The church can regain the moral high ground on human rights as regards the people indigenous to its "New World" crusading grounds, Mr. Newcomb said.
"I think it has a lot of influence in the world community for moral suasion, and hopefully they will be willing to use that moral suasion in this case, to completely and formally turn their back on this old legacy of subjugation and say that it's time for indigenous nations to have their rightful place in the world community - no longer denied on the basis of simply because they weren't Christians at a certain time in history, they don't have the same rights as other people and nations in the world community."
Pulling the papal bull from under U.S. Indian law would be a start on toppling that house of cards, too, he is convinced.
Mr. Pommersheim agreed that Mr. Newcomb's research can be a helpful step toward a more just evolution of Indian law. Though he said precedent and the sheer duration of settled law count for a lot, so do attitudes, perceptions, and the historical record.
He cited the Supreme Court's landmark Brown vs. Board of Education ruling of 1954 that ended "separate but equal" laws that had been geared against blacks throughout the South.
Until that ruling, "separate but equal" had been considered all right, Pommersheim said. But with Brown vs. Board of Education, he added, "the Supreme Court comes to realize that separate but equal does not mean that ... It means unequal. That was ultimately found offensive to the Constitution and the Supreme Court ruled that it was improper."
In the same way, Mr.
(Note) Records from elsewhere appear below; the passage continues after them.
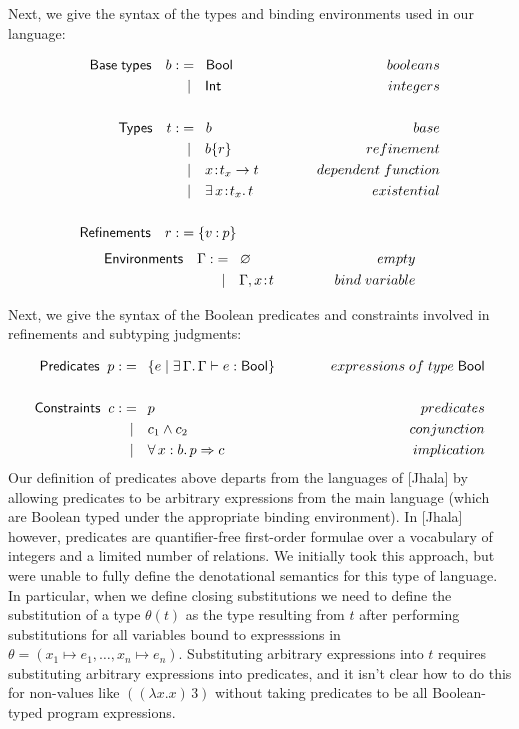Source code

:\documentclass[11pt]{article}
\newcommand{\bind}{\hspace{0.1em}{:}\hspace{0.1em}} %
\newcommand{\col}{\mathbin{:}}       %
\begin{document}
Next, we give the syntax of the types and binding environments used in our language:

\begin{align*}
{\sf Base\; types} \quad b :&=\;\;{\sf Bool}{\kern 5em}&booleans\\
                   &\;\;|\quad {\sf Int} &integers \\ \\
{\sf Types} \quad t :&=\;\; b & base \\
                   &\;\;|\quad b\{r\} & refinement \\
                   &\;\;|\quad x\bind t_x \rightarrow t 
                   &dependent\; function\\
                   &\;\;|\quad \exists\, x\bind t_x.\, t 
                   &existential\\ \\
{\sf Refinements} \quad r :&= \{v\col p\} 
\end{align*}
\begin{align*}
{\sf Environments} \quad \Gamma :&=\;\; \varnothing
                   {\kern 5em}& empty \\
                   &\;\;|\quad \Gamma, x\bind t & bind\;variable\\
\end{align*}

Next, we give the syntax of the Boolean predicates and constraints involved in refinements and subtyping judgments:

\begin{align*}
{\sf Predicates} \;\; p :&=\;\: \{ e \;|\; \exists\, \Gamma.\, 
                   \Gamma \vdash e : {\sf Bool}\}
                   {\kern 3 em}& expressions\; of\; type\; {\sf Bool} \\ \\
{\sf Constraints} \;\; c :&=\;\: p  {\kern 3 em}& predicates\\
                   &\;\;|\quad c_1 \wedge c_2 & conjunction\\
                   &\;\;|\quad \forall\, x:b.\, p \Rightarrow c
                   &implication
\end{align*}
Our definition of predicates above departs from the languages of [Jhala] by allowing predicates to be arbitrary expressions from the main language (which are Boolean typed under the appropriate binding environment).
In [Jhala] however, predicates are quantifier-free first-order formulae over a vocabulary of integers and a limited number of relations. We initially took this approach, but were unable to fully define the denotational semantics for this type of language. In particular, when we define closing substitutions we need to define the substitution of a type $\theta(t)$ as the type resulting from $t$ after performing substitutions for all variables bound to expresssions in
$\theta = (x_1 \mapsto e_1, \ldots, x_n \mapsto e_n)$. Substituting arbitrary expressions into $t$ requires substituting arbitrary expressions into predicates, and it isn't clear how to do this for non-values like $((\lambda x. x)\, 3)$ without taking predicates to be all Boolean-typed program expressions. \\
\end{document}
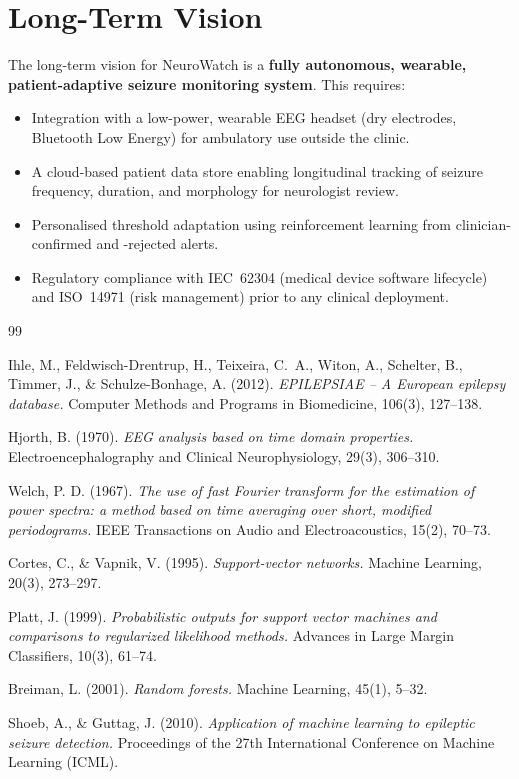 \documentclass[12pt, a4paper]{report}
\begin{document}
\section{Long-Term Vision}

The long-term vision for NeuroWatch is a \textbf{fully autonomous,
wearable, patient-adaptive seizure monitoring system}. This requires:

\begin{itemize}
  \item Integration with a low-power, wearable EEG headset (dry electrodes,
        Bluetooth Low Energy) for ambulatory use outside the clinic.
  \item A cloud-based patient data store enabling longitudinal tracking
        of seizure frequency, duration, and morphology for neurologist review.
  \item Personalised threshold adaptation using reinforcement learning
        from clinician-confirmed and -rejected alerts.
  \item Regulatory compliance with IEC~62304 (medical device software
        lifecycle) and ISO~14971 (risk management) prior to any clinical
        deployment.
\end{itemize}

\begin{thebibliography}{99}

Ihle, M., Feldwisch-Drentrup, H., Teixeira, C.~A., Witon, A., Schelter, B.,
Timmer, J., \& Schulze-Bonhage, A. (2012).
\textit{EPILEPSIAE -- A European epilepsy database.}
Computer Methods and Programs in Biomedicine, 106(3), 127--138.

Hjorth, B. (1970).
\textit{EEG analysis based on time domain properties.}
Electroencephalography and Clinical Neurophysiology, 29(3), 306--310.

Welch, P. D. (1967).
\textit{The use of fast Fourier transform for the estimation of power
spectra: a method based on time averaging over short, modified periodograms.}
IEEE Transactions on Audio and Electroacoustics, 15(2), 70--73.

Cortes, C., \& Vapnik, V. (1995).
\textit{Support-vector networks.}
Machine Learning, 20(3), 273--297.

Platt, J. (1999).
\textit{Probabilistic outputs for support vector machines and comparisons to
regularized likelihood methods.}
Advances in Large Margin Classifiers, 10(3), 61--74.

Breiman, L. (2001).
\textit{Random forests.}
Machine Learning, 45(1), 5--32.

Shoeb, A., \& Guttag, J. (2010).
\textit{Application of machine learning to epileptic seizure detection.}
Proceedings of the 27th International Conference on Machine Learning (ICML).

\end{thebibliography}
\end{document}
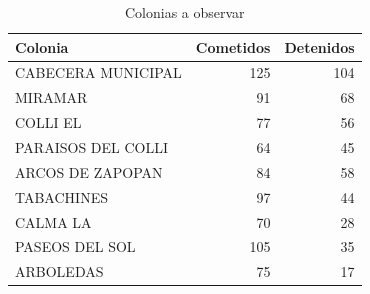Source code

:\begin{table}[ht]
\centering
\caption{Colonias a observar} 
\begin{tabular}{lrr}
  \hline
Colonia & Cometidos & Detenidos \\ 
  \hline
CABECERA MUNICIPAL & 125 & 104 \\ 
  MIRAMAR &  91 &  68 \\ 
  COLLI EL &  77 &  56 \\ 
  PARAISOS DEL COLLI &  64 &  45 \\ 
  ARCOS DE ZAPOPAN &  84 &  58 \\ 
  TABACHINES &  97 &  44 \\ 
  CALMA LA &  70 &  28 \\ 
  PASEOS DEL SOL & 105 &  35 \\ 
  ARBOLEDAS &  75 &  17 \\ 
   \hline
\end{tabular}

\end{table}


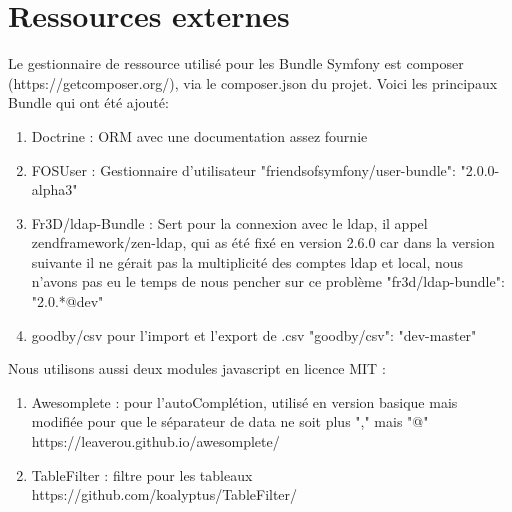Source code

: \chapter{Ressources externes}
Le gestionnaire de ressource utilisé pour les Bundle Symfony est composer (https://getcomposer.org/), via le composer.json du projet.
Voici les principaux Bundle qui ont été ajouté:
 \newline
\begin{enumerate}

\item Doctrine : ORM avec une documentation assez fournie
 \newline
 \item FOSUser : Gestionnaire d'utilisateur
 \newline	"friendsofsymfony/user-bundle": "2.0.0-alpha3"
	 \newline
\item Fr3D/ldap-Bundle : Sert pour la connexion avec le ldap, il appel zendframework/zen-ldap, qui as été fixé en version 2.6.0 car dans la version suivante il ne gérait pas la multiplicité des comptes ldap et local, nous n'avons pas eu le temps de nous pencher sur ce problème
     \newline    "fr3d/ldap-bundle": "2.0.*@dev"
         \newline
\item goodby/csv pour l'import et l'export de .csv
    \newline     "goodby/csv": "dev-master"
 \newline
\end{enumerate}


Nous utilisons aussi deux modules javascript en licence MIT :

 \begin{enumerate}

\item Awesomplete : pour l'autoComplétion, utilisé en version basique mais modifiée pour que le séparateur de data ne soit plus "," mais "@"
\newline https://leaverou.github.io/awesomplete/
	\newline
\item TableFilter : filtre pour les tableaux
\newline https://github.com/koalyptus/TableFilter/	
\newline

\end{enumerate}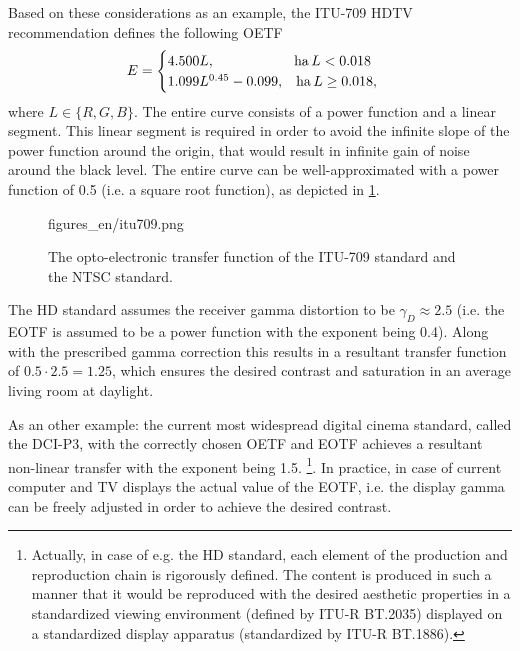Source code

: Based on these considerations as an example, the ITU-709 HDTV recommendation defines the following OETF
\begin{equation}
E = 
\begin{cases}
4.500 L, \hspace{20mm} \mathrm{ha}\, L < 0.018 \\
1.099 L^{0.45} - 0.099, \hspace{3mm} \mathrm{ha}\, L \geq 0.018,
\end{cases}
\end{equation}
where $L \in \{ R, G, B \}$.
The entire curve consists of a power function and a linear segment.
This linear segment is required in order to avoid the infinite slope of the power function around the origin, that would result in infinite gain of noise around the black level.
The entire curve can be well-approximated with a power function of 0.5 (i.e. a square root function), as depicted in \ref{Fig:itu709}.

\begin{figure}[]
	\centering
	\begin{overpic}[width = 0.7\columnwidth ]{figures_en/itu709.png}
	\end{overpic}
	\caption{The opto-electronic transfer function of the ITU-709 standard and the NTSC standard.}
	\label{Fig:itu709}
\end{figure}
The HD standard assumes the receiver gamma distortion to be $\gamma_D \approx 2.5$ (i.e. the EOTF is assumed to be a power function with the exponent being 0.4).
Along with the prescribed gamma correction this results in a resultant transfer function of $0.5 \cdot 2.5 = 1.25$, which ensures the desired contrast and saturation in an average living room at daylight.

As an other example: the current most widespread digital cinema standard, called the DCI-P3, with the correctly chosen OETF and EOTF achieves a resultant non-linear transfer with the exponent being 1.5.
\footnote{
Actually, in case of e.g. the HD standard, each element of the production and reproduction chain is rigorously defined.
The content is produced in such a manner that it would be reproduced with the desired aesthetic properties in a standardized viewing environment (defined by ITU-R BT.2035) displayed on a standardized display apparatus (standardized by ITU-R BT.1886).}.
In practice, in case of current computer and TV displays the actual value of the EOTF, i.e. the display gamma can be freely adjusted in order to achieve the desired contrast.


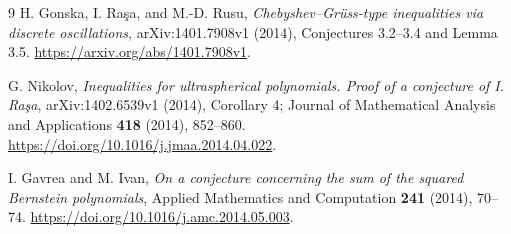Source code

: \documentclass[11pt]{article}
\begin{document}
\begin{thebibliography}{9}
H. Gonska, I. Ra\c{s}a, and M.-D. Rusu,
\emph{Chebyshev--Gr\"uss-type inequalities via discrete oscillations},
arXiv:1401.7908v1 (2014), Conjectures 3.2--3.4 and Lemma 3.5.
\url{https://arxiv.org/abs/1401.7908v1}.

G. Nikolov,
\emph{Inequalities for ultraspherical polynomials. Proof of a conjecture
of I. Ra\c{s}a}, arXiv:1402.6539v1 (2014), Corollary 4;
Journal of Mathematical Analysis and Applications \textbf{418} (2014),
852--860. \url{https://doi.org/10.1016/j.jmaa.2014.04.022}.

I. Gavrea and M. Ivan,
\emph{On a conjecture concerning the sum of the squared Bernstein
polynomials}, Applied Mathematics and Computation \textbf{241} (2014),
70--74. \url{https://doi.org/10.1016/j.amc.2014.05.003}.
\end{thebibliography}
\end{document}
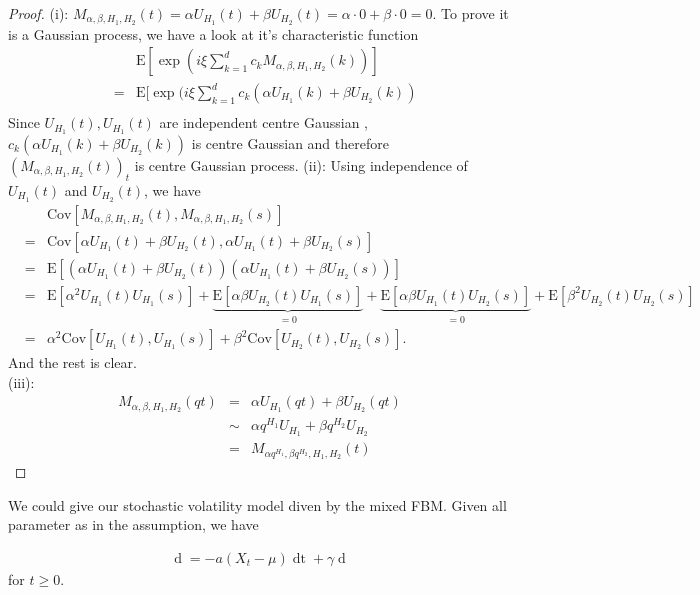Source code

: \documentclass[a4paper, twoside, 11pt]{article}
\theoremstyle{definition}
\begin{document}
\begin{proof}
  (i): $M_{\alpha,\beta,H_1,H_2}(t) = \alpha U_{H_1}(t) + \beta U_{H_2}(t) = \alpha \cdot 0 + \beta \cdot 0 = 0$.
  To prove it is a Gaussian process, we have a look at it's characteristic function
  \begin{eqnarray*}
	&&\mathrm{E}[\exp(i\xi\sum\limits_{k=1}^{d} c_k M_{\alpha,\beta,H_1,H_2}(k))]\\
	&=& \mathrm{E}[\exp(i\xi\sum\limits_{k=1}^{d} c_k (\alpha U_{H_1}(k) + \beta U_{H_2}(k))\\
  \end{eqnarray*}
  Since $U_{H_1}(t), U_{H_1}(t)$ are independent centre Gaussian , $c_k (\alpha U_{H_1}(k) + \beta U_{H_2}(k))$ is centre Gaussian and therefore $(M_{\alpha,\beta,H_1,H_2}(t))_t$ is centre Gaussian process. 
  (ii): Using independence of $U_{H_1}(t)$ and $U_{H_2}(t)$, we have
  \begin{eqnarray*}
	&&\mathrm{Cov}[M_{\alpha,\beta,H_1,H_2}(t), M_{\alpha,\beta,H_1,H_2}(s)]\\
	&=& \mathrm{Cov}[\alpha U_{H_1}(t)+\beta U_{H_2}(t), \alpha U_{H_1}(t)+\beta U_{H_2}(s)]\\
	&=& \mathrm{E}[(\alpha U_{H_1}(t)+\beta U_{H_2}(t)) (\alpha U_{H_1}(t)+\beta U_{H_2}(s))]\\
	&=& \mathrm{E}[\alpha^2U_{H_1}(t)U_{H_1}(s)] + \underbrace{\mathrm{E}[\alpha \beta U_{H_2}(t)U_{H_1}(s)]}_{=0} + \underbrace{\mathrm{E}[\alpha\beta U_{H_1}(t)U_{H_2}(s)]}_{=0} +\mathrm{E}[\beta^2 U_{H_2}(t)U_{H_2}(s)] \\
	&=& \alpha^2 \mathrm{Cov}[U_{H_1}(t), U_{H_1}(s)] + \beta^2\mathrm{Cov}[U_{H_2}(t), U_{H_2}(s)].
  \end{eqnarray*}
And the rest is clear.\\
(iii): 
\begin{eqnarray*}
  M_{\alpha,\beta,H_1,H_2}(qt) &=&  \alpha U_{H_1}(qt)+\beta U_{H_2}(qt)\\
  &\sim& \alpha q^{H_1} U_{H_1} + \beta q^{H_2} U_{H_2}\\
  &=& M_{\alpha q^{H_1}, \beta q^{H_2}, H_1, H_2}(t)
\end{eqnarray*}
\end{proof}
We could give our stochastic volatility model diven by the mixed FBM. Given all parameter as in the assumption, we have 

\begin{eqnarray}
  \mathop{dX_t} = -a(X_t - \mu)\mathop{dt} + \gamma \mathop{dM_{\alpha,\beta,H_1,H_2}(t)}
  \label{sec:wfsv}
\end{eqnarray}
for $t\ge 0$.
\end{document}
Newcomb is hoping the high court will someday come to realize the Constitution doesn't stutter, not even for Congress, when it states that "all Treaties made, or which shall be made, under the authority of the United States, shall be the supreme law of the land ..."
Given the current orientation of the high court, Mr. Pommersheim isn't counting on it for such sociological jurisprudence on behalf of Indians in the near future.
But it could prove a valuable case Mr. Newcomb is building, he acknowledged. "Ultimately that could have some influence on the Court."
DOCUMENT SOURCE: Reynolds, Jerry. "Scholar calls on Pope to pull the bull from under U.S. Indian law." Indian Country Today. 29 Oct. 1992, sec. B1+.